Abstract Machine learning algorithms increasingly work with sensitive information on individuals, and hence the problem of privacy-preserving data analysis -- how to design data analysis algorithms that operate on the sensitive data of individuals while still guaranteeing the privacy of individuals in the data-- has achieved great practical importance. In this talk, we address two problems in privacy-preserving data analysis.

First, we address the problem of privacy-preserving classification, and present an efficient classifier which is private in the differential privacy model of Dwork et al. Our classifier works in the ERM (empirical loss minimization) framework, and includes privacy preserving logistic regression and privacy preserving support vector machines.

We next address the question of learning from sensitive correlated data, such as private information on users connected together in a social network, and measurements of physical activity of a single user across time. Unfortunately differential privacy cannot adequately address privacy challenges in this kind of data, and as such, these challenges have been largely ignored by existing literature. We consider a recent generalization of differential privacy, called Pufferfish, that can be used to address privacy in correlated data, and present new privacy mechanisms in this framework.

Based on joint work with Claire Monteleoni (George Washington University), Anand Sarwate (Rutgers), Yizhen Wang (UCSD) and Shuang Song (UCSD).

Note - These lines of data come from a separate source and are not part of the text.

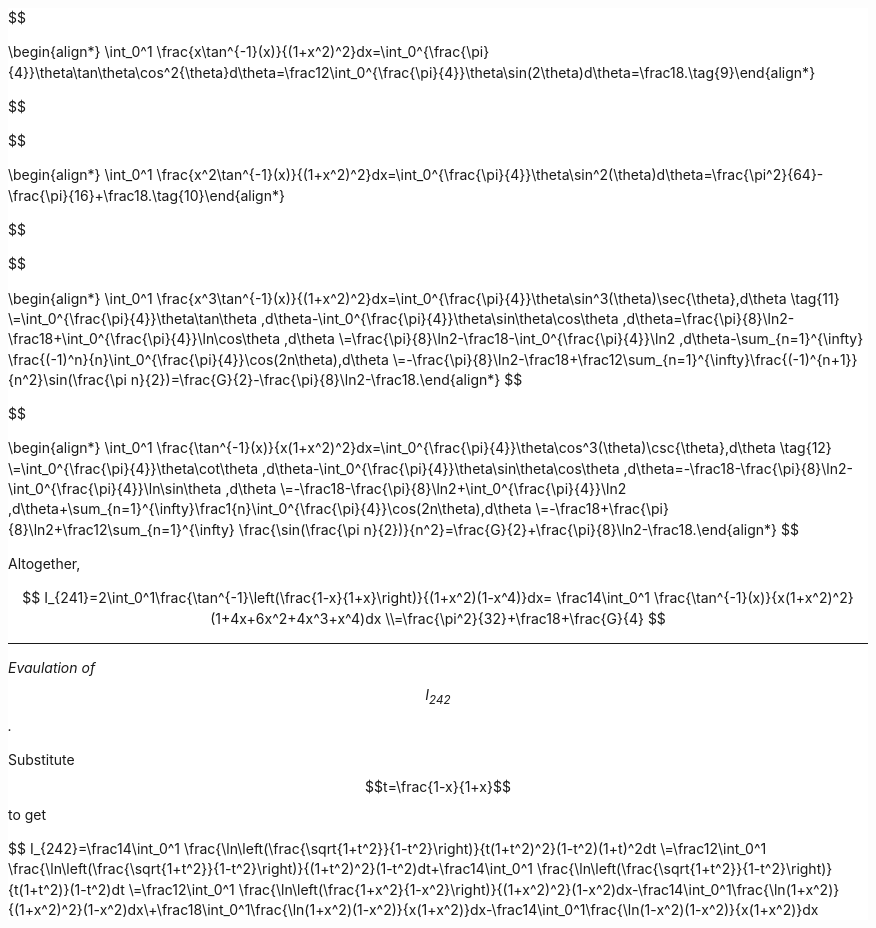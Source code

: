 
$$

\begin{align*} \int_0^1 \frac{x\tan^{-1}(x)}{(1+x^2)^2}dx=\int_0^{\frac{\pi}{4}}\theta\tan\theta\cos^2{\theta}d\theta=\frac12\int_0^{\frac{\pi}{4}}\theta\sin(2\theta)d\theta=\frac18.\tag{9}\end{align*} 

$$


$$

\begin{align*} \int_0^1 \frac{x^2\tan^{-1}(x)}{(1+x^2)^2}dx=\int_0^{\frac{\pi}{4}}\theta\sin^2(\theta)d\theta=\frac{\pi^2}{64}-\frac{\pi}{16}+\frac18.\tag{10}\end{align*} 

$$


$$

\begin{align*} \int_0^1 \frac{x^3\tan^{-1}(x)}{(1+x^2)^2}dx=\int_0^{\frac{\pi}{4}}\theta\sin^3(\theta)\sec{\theta}\,d\theta \tag{11}
\\=\int_0^{\frac{\pi}{4}}\theta\tan\theta \,d\theta-\int_0^{\frac{\pi}{4}}\theta\sin\theta\cos\theta \,d\theta=\frac{\pi}{8}\ln2-\frac18+\int_0^{\frac{\pi}{4}}\ln\cos\theta \,d\theta
\\=\frac{\pi}{8}\ln2-\frac18-\int_0^{\frac{\pi}{4}}\ln2 \,d\theta-\sum_{n=1}^{\infty} \frac{(-1)^n}{n}\int_0^{\frac{\pi}{4}}\cos(2n\theta)\,d\theta
\\=-\frac{\pi}{8}\ln2-\frac18+\frac12\sum_{n=1}^{\infty}\frac{(-1)^{n+1}}{n^2}\sin(\frac{\pi n}{2})=\frac{G}{2}-\frac{\pi}{8}\ln2-\frac18.\end{align*} 
 $$



$$

\begin{align*} \int_0^1 \frac{\tan^{-1}(x)}{x(1+x^2)^2}dx=\int_0^{\frac{\pi}{4}}\theta\cos^3(\theta)\csc{\theta}\,d\theta \tag{12}
\\=\int_0^{\frac{\pi}{4}}\theta\cot\theta \,d\theta-\int_0^{\frac{\pi}{4}}\theta\sin\theta\cos\theta \,d\theta=-\frac18-\frac{\pi}{8}\ln2-\int_0^{\frac{\pi}{4}}\ln\sin\theta \,d\theta
\\=-\frac18-\frac{\pi}{8}\ln2+\int_0^{\frac{\pi}{4}}\ln2 \,d\theta+\sum_{n=1}^{\infty}\frac1{n}\int_0^{\frac{\pi}{4}}\cos(2n\theta)\,d\theta
\\=-\frac18+\frac{\pi}{8}\ln2+\frac12\sum_{n=1}^{\infty} \frac{\sin(\frac{\pi n}{2})}{n^2}=\frac{G}{2}+\frac{\pi}{8}\ln2-\frac18.\end{align*} 
 $$


Altogether,

$$
I_{241}=2\int_0^1\frac{\tan^{-1}\left(\frac{1-x}{1+x}\right)}{(1+x^2)(1-x^4)}dx= \frac14\int_0^1 \frac{\tan^{-1}(x)}{x(1+x^2)^2}(1+4x+6x^2+4x^3+x^4)dx
\\=\frac{\pi^2}{32}+\frac18+\frac{G}{4}
$$


---

*Evaulation of $$I_{242}$$.*

Substitute $$t=\frac{1-x}{1+x}$$ to get 

$$
 I_{242}=\frac14\int_0^1 \frac{\ln\left(\frac{\sqrt{1+t^2}}{1-t^2}\right)}{t(1+t^2)^2}(1-t^2)(1+t)^2dt
\\=\frac12\int_0^1 \frac{\ln\left(\frac{\sqrt{1+t^2}}{1-t^2}\right)}{(1+t^2)^2}(1-t^2)dt+\frac14\int_0^1 \frac{\ln\left(\frac{\sqrt{1+t^2}}{1-t^2}\right)}{t(1+t^2)}(1-t^2)dt
\\=\frac12\int_0^1 \frac{\ln\left(\frac{1+x^2}{1-x^2}\right)}{(1+x^2)^2}(1-x^2)dx-\frac14\int_0^1\frac{\ln(1+x^2)}{(1+x^2)^2}(1-x^2)dx\\+\frac18\int_0^1\frac{\ln(1+x^2)(1-x^2)}{x(1+x^2)}dx-\frac14\int_0^1\frac{\ln(1-x^2)(1-x^2)}{x(1+x^2)}dx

Bio Kamalika Chaudhuri is an Assistant Professor in the Computer Science and Engineering Department at UC San Diego. Prior to joining the department, she received a PhD in Computer Science from UC Berkeley in 2007, and was a postdoctoral researcher at UC San Diego from 2007-2010. She is the recipient of a Hellman Faculty Fellowship and she received an NSF CAREER award in 2012. Kamalika's research is on learning theory, which deals with the theoretical foundations of machine learning. She is particularly interested in privacy-preserving machine learning -- how to learn a good predictor from sensitive training data, while ensuring the privacy of individuals in the data set.

Adam Tauman Kalai, Microsoft Research

Crowdsourced Data Representations

Abstract People understand many domains more deeply than today's machine learning systems. Having a good representation for a problem is crucial to the success of intelligent systems. In this talk, we discuss recent work and future opportunities for how humans can aid machine learning algorithms. Beyond simply labeling data, the crowd can help uncover the latent representation behind a problem. We discuss recent work on eliciting features using active learning as well as other aspects of crowdsourcing and machine learning, such as how crowdsourcing can help generate data, raise questions, and assist in more complex AI tasks.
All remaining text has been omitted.